Spacecraft properties
- Spacecraft type: 1U CubeSat
- Manufacturer: VNSC
- Launch mass: 1 kilogram (2.2 lb)

Start of mission
- Launch date: 2:48 6/8/2013 UTC+7
- Rocket: Kounotori
- Launch site: Tanegashima
- Deployed from: ISS

Orbital parameters
- Reference system: Geocentric
- Regime: Low Earth
- Inclination: 51.6 degrees

= PicoDragon =

Vietnamese CubeSat

PicoDragon is a small satellite that followed the 1U type of CubeSat program built by the Vietnam National Satellite Center (VNSC) which belongs to VAST and operated in space for 3 months.

It was the first product to be built in Vietnam in the space technology field. The target for this project is to co-operate in space technology development between Vietnam and Japan. It is also the first Vietnamese satellite to launch successfully to space. Before the launch of PicoDragon, there had been 4 satellites launched into orbit: VNREDSat 1A, F-1, Vinasat-1 and Vinasat-2 although F-1 failed upon its launch.

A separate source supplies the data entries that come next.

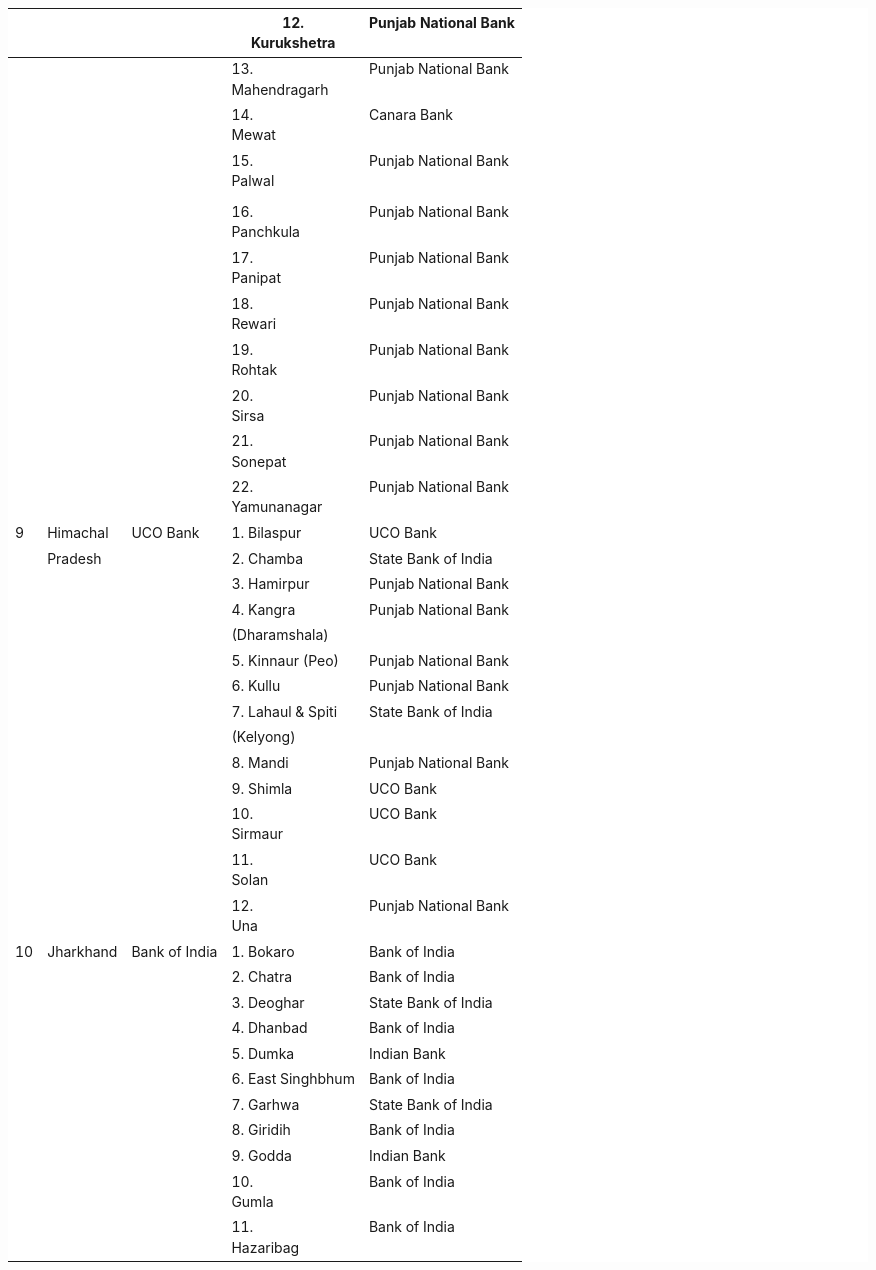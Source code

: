 |    |           |               | 12.<br>Kurukshetra         | Punjab National Bank |
|----|-----------|---------------|----------------------------|----------------------|
|    |           |               | 13.<br>Mahendragarh        | Punjab National Bank |
|    |           |               | 14.<br>Mewat               | Canara Bank          |
|    |           |               | 15.<br>Palwal              | Punjab National Bank |
|    |           |               |                            |                      |
|    |           |               | 16.<br>Panchkula           | Punjab National Bank |
|    |           |               | 17.<br>Panipat             | Punjab National Bank |
|    |           |               | 18.<br>Rewari              | Punjab National Bank |
|    |           |               | 19.<br>Rohtak              | Punjab National Bank |
|    |           |               | 20.<br>Sirsa               | Punjab National Bank |
|    |           |               | 21.<br>Sonepat             | Punjab National Bank |
|    |           |               | 22.<br>Yamunanagar         | Punjab National Bank |
| 9  | Himachal  | UCO Bank      | 1. Bilaspur                | UCO Bank             |
|    | Pradesh   |               | 2. Chamba                  | State Bank of India  |
|    |           |               | 3. Hamirpur                | Punjab National Bank |
|    |           |               | 4. Kangra                  | Punjab National Bank |
|    |           |               | (Dharamshala)              |                      |
|    |           |               | 5. Kinnaur (Peo)           | Punjab National Bank |
|    |           |               | 6. Kullu                   | Punjab National Bank |
|    |           |               | 7. Lahaul & Spiti          | State Bank of India  |
|    |           |               | (Kelyong)                  |                      |
|    |           |               | 8. Mandi                   | Punjab National Bank |
|    |           |               | 9. Shimla                  | UCO Bank             |
|    |           |               | 10.<br>Sirmaur             | UCO Bank             |
|    |           |               | 11.<br>Solan               | UCO Bank             |
|    |           |               | 12.<br>Una                 | Punjab National Bank |
| 10 | Jharkhand | Bank of India | 1. Bokaro                  | Bank of India        |
|    |           |               | 2. Chatra                  | Bank of India        |
|    |           |               | 3. Deoghar                 | State Bank of India  |
|    |           |               | 4. Dhanbad                 | Bank of India        |
|    |           |               | 5. Dumka                   | Indian Bank          |
|    |           |               | 6. East Singhbhum          | Bank of India        |
|    |           |               | 7. Garhwa                  | State Bank of India  |
|    |           |               | 8. Giridih                 | Bank of India        |
|    |           |               | 9. Godda                   | Indian Bank          |
|    |           |               | 10.<br>Gumla               | Bank of India        |
|    |           |               | 11.<br>Hazaribag           | Bank of India        |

Vinasat-1, Vinasat-2, VNREDSat 1A were all built by foreign partners or companies.
==Specifications==
- Size: 10 × 10 × 11.35 cm
- Weight: 0.983 kg
- Time operating: About 3 months
- Orbit
  - High: 410 km
  - Inclination: 51.6 degrees
- Senses devices:
  - CMOS camera (640 × 480 dpi) to take picture about Earth
- Contact by wireless link
  - Broadcast station frequency about 437.250 MHz
  - Telemetry downlink 1k2 bit/s AFSK 800 mW AX.25 about 437.365 MHz
  - Very high frequency uplink use for control.

==Journey==
At 2:48 AM (UTC+07:00), 4 August 2013, PicoDragon was successfully launched to the ISS via the transport spacecraft HTV-4, followed by ArduSat-1, ArduSat-X, TechEdSat-3 of United States and Kirobo robot of Japan, all of which were launched at Tanegashima by Kounotori of Japan. Before its placement into orbit from the ISS, it was held back for additional checks.

PicoDragon was a 1U CubeSat project designed for low resolution Earth imagery and to test on-board systems.

On 19 November 2013 (Vietnamese time), PicoDragon was launched into orbit by the ISS. 4 hours after the launch, the first signals of PicoDragon were successfully received by the ground station in Japan. After that, VNSC's ground station also received signals from PicoDragon. After more than 3 months in orbit, PicoDragon - Vietnam's first microsatellite completed the mission and burned upon atmospheric entry back to Earth.

==Future==
PicoDragon's mission has been deemed sufficient, and in its 3-month orbit, it transmitted an advertising signal "PicoDragon Vietnam" (PicoDragon Việt Nam) to ground-based radio stations.

According to professor Pham Anh Tuan, director of VNSC, after PicoDragon, Vietnam will build more satellites with larger sizes (10 kg in 2015 and 50 kg in 2017) and will launch a 500 kg satellite to observe the Earth from space in 2020.